The report, released Thursday by the Pew Center on the States, urged U.S. states to curtail corrections spending by placing fewer low-risk offenders behind bars.
"The United States imprisons more people than any country in the world," the report said. Using updated state-by-state data, it said more than 2.3 million adults were held in U.S. prisons or jails at the start of 2008 — or one of every 99.1 adults out of a total population of some 230 million adults.
The numbers put the United States far ahead of more populous China, which it said has 1.5 million people behind bars, and Russia, which has 890,000. The Pew report cited January statistics from the "World Prison Brief" released by the International Center for Prison Studies at London's King's College.
It also said the U.S. — with 750 inmates per 100,000 people — "is the global leader in the rate at which it incarcerates its citizenry, outpacing nations like South Africa and Iran."
South Africa has 341 per 100,000 citizens, Iran has 222 per 100,000, and China 119, according to the World Prison Brief.
Russia and other former Soviet republics had the highest incarceration rates in Europe. Russia has 628 inmates per 100,000 people, followed by Belarus' 426 per 100,000, Georgia's 401 per 100,000 and Ukraine's 345 per 100,000, according to the World Prison Brief.
Within the United States, the growing inmate population "is saddling cash-strapped states with soaring costs they can ill afford and failing to have a clear impact either on recidivism or overall crime," the report said.
The 50 states spent more than US$49 billion (euro32.4 billion) on corrections last year, up from less than US$11 billion (euro7.3 billion) 20 years earlier, the report said. On average, states spend 6.8 percent of their general funds on corrections, the report said.
The rate of increase for prison costs was six times greater than for higher education spending, the report said. Four states — Vermont, Michigan, Oregon and Connecticut — now spend more on corrections than they do on higher education.
"These sad facts reflect a very distorted set of national priorities," said Sen. Bernie Sanders, an independent from Vermont.
Susan Urahn, managing director of the Pew Center on the States, said many states were considering new cost-saving corrections policies.
"We're seeing more and more states being creative because of tight budgets," she said in an interview. "They want to be tough on crime ... but they also want to save money."
Kansas and Texas, for example, have started using more community supervision for low-risk offenders and sanctions other than re-imprisonment for those who commit technical violations of parole and probation rules, the report said.

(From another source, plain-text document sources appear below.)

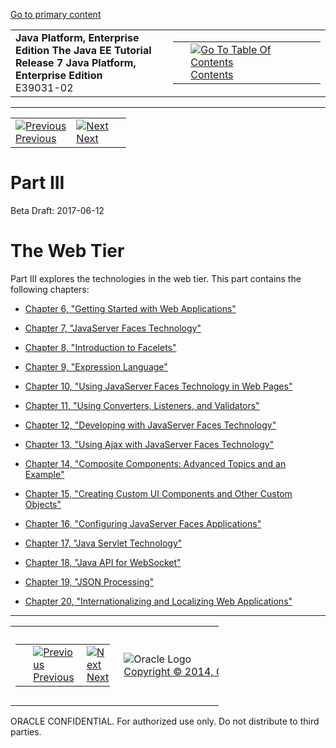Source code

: [Go to primary content](#BEGIN)

<table>
<colgroup>
<col width="50%" />
<col width="50%" />
</colgroup>
<tbody>
<tr class="odd">
<td><strong>Java Platform, Enterprise Edition The Java EE Tutorial</strong><br />
<strong>Release 7 Java Platform, Enterprise Edition</strong><br />
E39031-02</td>
<td><table>
<tbody>
<tr class="odd">
<td> </td>
<td><a href="toc.htm"><img src="../../dcommon/gifs/toc.gif" alt="Go To Table Of Contents" /><br />
<span class="icon">Contents</span></a></td>
</tr>
</tbody>
</table></td>
</tr>
</tbody>
</table>

-----

<table>
<tbody>
<tr class="odd">
<td><a href="packaging004.htm"><img src="../../dcommon/gifs/leftnav.gif" alt="Previous" /><br />
<span class="icon">Previous</span></a> </td>
<td><a href="webapp.htm"><img src="../../dcommon/gifs/rightnav.gif" alt="Next" /><br />
<span class="icon">Next</span></a></td>
<td> </td>
</tr>
</tbody>
</table>

# Part III  

Beta Draft: 2017-06-12

# The Web Tier

Part III explores the technologies in the web tier. This part contains
the following chapters:

  - [Chapter 6, "Getting Started with Web
    Applications"](webapp.htm#BNADR)

  - [Chapter 7, "JavaServer Faces Technology"](jsf-intro.htm#BNAPH)

  - [Chapter 8, "Introduction to Facelets"](jsf-facelets.htm#GIEPX)

  - [Chapter 9, "Expression Language"](jsf-el.htm#GJDDD)

  - [Chapter 10, "Using JavaServer Faces Technology in Web
    Pages"](jsf-page.htm#BNAQZ)

  - [Chapter 11, "Using Converters, Listeners, and
    Validators"](jsf-page-core.htm#GJCUT)

  - [Chapter 12, "Developing with JavaServer Faces
    Technology"](jsf-develop.htm#BNATX)

  - [Chapter 13, "Using Ajax with JavaServer Faces
    Technology"](jsf-ajax.htm#GKIOW)

  - [Chapter 14, "Composite Components: Advanced Topics and an
    Example"](jsf-advanced-cc.htm#GKHXA)

  - [Chapter 15, "Creating Custom UI Components and Other Custom
    Objects"](jsf-custom.htm#BNAVG)

  - [Chapter 16, "Configuring JavaServer Faces
    Applications"](jsf-configure.htm#BNAWO)

  - [Chapter 17, "Java Servlet Technology"](servlets.htm#BNAFD)

  - [Chapter 18, "Java API for WebSocket"](websocket.htm#GKJIQ5)

  - [Chapter 19, "JSON Processing"](jsonp.htm#GLRBB)

  - [Chapter 20, "Internationalizing and Localizing Web
    Applications"](webi18n.htm#BNAXU)

-----

<table style="width:66%;">
<colgroup>
<col width="33%" />
<col width="0%" />
<col width="33%" />
</colgroup>
<tbody>
<tr class="odd">
<td><table style="width:96%;">
<colgroup>
<col width="0%" />
<col width="48%" />
<col width="48%" />
</colgroup>
<tbody>
<tr class="odd">
<td> </td>
<td><a href="packaging004.htm"><img src="../../dcommon/gifs/leftnav.gif" alt="Previous" /><br />
<span class="icon">Previous</span></a> </td>
<td><a href="webapp.htm"><img src="../../dcommon/gifs/rightnav.gif" alt="Next" /><br />
<span class="icon">Next</span></a></td>
</tr>
</tbody>
</table></td>
<td><img src="../../dcommon/gifs/oracle.gif" alt="Oracle Logo" class="copyrightlogo" /> <a href="../../dcommon/html/cpyr.htm"><br />
<span class="copyrightlogo">Copyright © 2014, Oracle and/or its affiliates. All rights reserved.</span></a></td>
<td><table>
<tbody>
<tr class="odd">
<td> </td>
<td><a href="toc.htm"><img src="../../dcommon/gifs/toc.gif" alt="Go To Table Of Contents" /><br />
<span class="icon">Contents</span></a></td>
</tr>
</tbody>
</table></td>
</tr>
</tbody>
</table>

ORACLE CONFIDENTIAL. For authorized use only. Do not distribute to third parties.
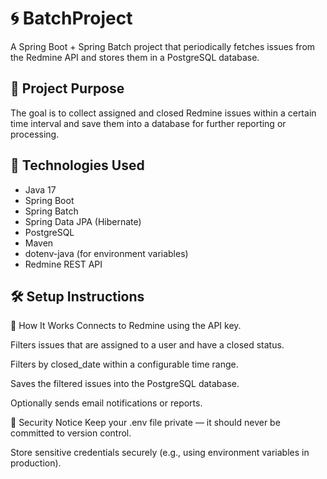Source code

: # 🌀 BatchProject

A Spring Boot + Spring Batch project that periodically fetches issues from the Redmine API and stores them in a PostgreSQL database.

## 📌 Project Purpose

The goal is to collect assigned and closed Redmine issues within a certain time interval and save them into a database for further reporting or processing.

## 🚀 Technologies Used

- Java 17  
- Spring Boot  
- Spring Batch  
- Spring Data JPA (Hibernate)  
- PostgreSQL  
- Maven  
- dotenv-java (for environment variables)  
- Redmine REST API  

## 🛠 Setup Instructions

🧠 How It Works
Connects to Redmine using the API key.

Filters issues that are assigned to a user and have a closed status.

Filters by closed_date within a configurable time range.

Saves the filtered issues into the PostgreSQL database.

Optionally sends email notifications or reports.

🔐 Security Notice
Keep your .env file private — it should never be committed to version control.

Store sensitive credentials securely (e.g., using environment variables in production).
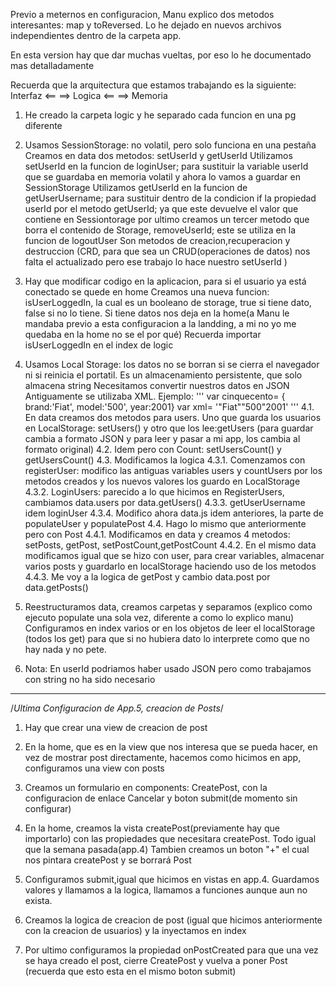 Previo a meternos en configuracion, Manu explico dos metodos interesantes: map y toReversed. Lo he dejado en nuevos archivos independientes dentro de la carpeta app.

En esta version hay que dar muchas vueltas, por eso lo he documentado mas detalladamente

Recuerda que la arquitectura que estamos trabajando es la siguiente: Interfaz <== ==> Logica <== ==> Memoria


1. He creado la carpeta logic y he separado cada funcion en una pg diferente

2. Usamos SessionStorage: no volatil, pero solo funciona en una pestaña
Creamos en data dos metodos: setUserId y getUserId
Utilizamos setUserId en la funcion de loginUser; para sustituir la variable userId que se guardaba en memoria volatil y ahora lo vamos a guardar en SessionStorage
Utilizamos getUserId en la funcion de getUserUsername; para sustituir dentro de la condicion if la propiedad userId por el metodo getUserId; ya que este devuelve el valor que contiene en Sessiontorage
por ultimo creamos un tercer metodo que borra el contenido de Storage, removeUserId; este se utiliza en la funcion de logoutUser
Son metodos de creacion,recuperacion y destruccion (CRD, para que sea un CRUD(operaciones de datos) nos falta el actualizado pero ese trabajo lo hace nuestro setUserId )

3. Hay que modificar codigo en la aplicacion, para si el usuario ya está conectado se quede en home
Creamos una nueva funcion: isUserLoggedIn, la cual es un booleano de storage, true si tiene dato, false si no lo tiene. Si tiene datos nos deja en la home(a Manu le mandaba previo a esta configuracion a la landding, a mi no yo me quedaba en la home no se el por qué)
Recuerda importar isUserLoggedIn en el index de logic

4. Usamos Local Storage: los datos no se borran si se cierra el navegador ni si reinicia el portatil. Es un almacenamiento persistente, que solo almacena string
Necesitamos convertir nuestros datos en JSON
Antiguamente se utilizaba XML. Ejemplo: 
'''
var cinquecento= { brand:'Fiat', model:'500', year:2001}
var xml= '<car><brand>"Fiat"</brand><model>"500"</model><year>2001</year></car>'
'''
    4.1. En data creamos dos metodos para users. Uno que guarda los usuarios en LocalStorage: setUsers() y otro que los lee:getUsers (para guardar cambia a formato JSON y para leer y pasar a mi app, los cambia al formato original)
    4.2. Idem pero con Count: setUsersCount() y getUsersCount()
    4.3. Modificamos la logica
        4.3.1. Comenzamos con registerUser: modifico las antiguas variables users y countUsers por los metodos creados y los nuevos valores los guardo en LocalStorage
        4.3.2. LoginUsers: parecido a lo que hicimos en RegisterUsers, cambiamos data.users por data.getUsers()
        4.3.3. getUserUsername idem loginUser
        4.3.4. Modifico ahora data.js idem anteriores, la parte de populateUser y populatePost
    4.4. Hago lo mismo que anteriormente pero con Post
        4.4.1. Modificamos en data y creamos 4 metodos: setPosts, getPost, setPostCount,getPostCount
        4.4.2. En el mismo data modificamos igual que se hizo con user, para crear variables, almacenar varios posts y guardarlo en localStorage haciendo uso de los metodos
        4.4.3. Me voy a la logica de getPost y cambio data.post por data.getPosts()

5. Reestructuramos data, creamos carpetas y separamos (explico como ejecuto populate una sola vez, diferente a como lo explico manu)
Configuramos en index varios or en los objetos de leer el localStorage (todos los get) para que si no hubiera dato lo interprete como que no hay nada y no pete.

6. Nota: En userId podriamos haber usado JSON pero como trabajamos con string no ha sido necesario

---
/*Ultima Configuracion de App.5, creacion de Posts*/

1. Hay que crear una view de creacion de post

2. En la home, que es en la view que nos interesa que se pueda hacer, en vez de mostrar post directamente, hacemos como hicimos en app, configuramos una view con posts

3. Creamos un formulario en components: CreatePost, con la configuracion de enlace Cancelar y boton submit(de momento sin configurar)

4. En la home, creamos la vista createPost(previamente hay que importarlo) con las propiedades que necesitara createPost. Todo igual que la semana pasada(app.4)
Tambien creamos un boton "+" el cual nos pintara createPost y se borrará Post

5. Configuramos submit,igual que hicimos en vistas en app.4. Guardamos valores y llamamos a la logica, llamamos a funciones aunque aun no exista.

6. Creamos la logica de creacion de post (igual que hicimos anteriormente con la creacion de usuarios) y la inyectamos en index

7. Por ultimo configuramos la propiedad onPostCreated para que una vez se haya creado el post, cierre CreatePost y vuelva a poner Post (recuerda que esto esta en el mismo boton submit)
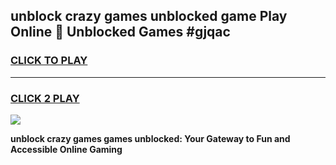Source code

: 
## unblock crazy games unblocked game Play Online 👋 Unblocked Games #gjqac
<h3>
<a href="https://premium.freeplayer.one?title=unblock_crazy_games&ref=21F">CLICK TO PLAY</a></h3>
<hr>

<h3>
<a href="https://premium.freeplayer.one?title=unblock_crazy_games&ref=21F">CLICK 2 PLAY</a>
  
</h3>

<a href="https://premium.freeplayer.one?title=unblock_crazy_games&ref=21F/"><img src="https://clearcache.store/games.png"></a>


**unblock crazy games games unblocked: Your Gateway to Fun and Accessible Online Gaming**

Last year, 36 states as well as the federal prison system recorded increases in prison populations, the report said. The largest percentage increase — 12 percent — was in Kentucky.
Kentucky Gov. Steve Beshear last month noted that, for the past 30 years, the state's crime rate had increased only about 3 percent while the number of inmates went up 600 percent.
The Pew report was compiled by the Center on the State's Public Safety Performance Project, which is working with 13 states on developing programs to divert offenders from prison.
The report said the higher incarceration rates did not reflect a parallel increase in crime or in the nation's overall population. Instead, it said, more people are behind bars mainly because of tough sentencing measures.
The numbers were "especially startling" for some groups, the report said. "While one in 30 men between the ages of 20 and 34 is behind bars, for black males in that age group the figure is one in nine."
The racial disparity for women also is stark. One in 355 white women aged 35-39 is behind bars, compared with one in 100 black women in that age group.
The nationwide figures, as of Jan. 1, include 1,596,127 people in state and federal prisons and 723,131 in local jails — a total of 2,319,258.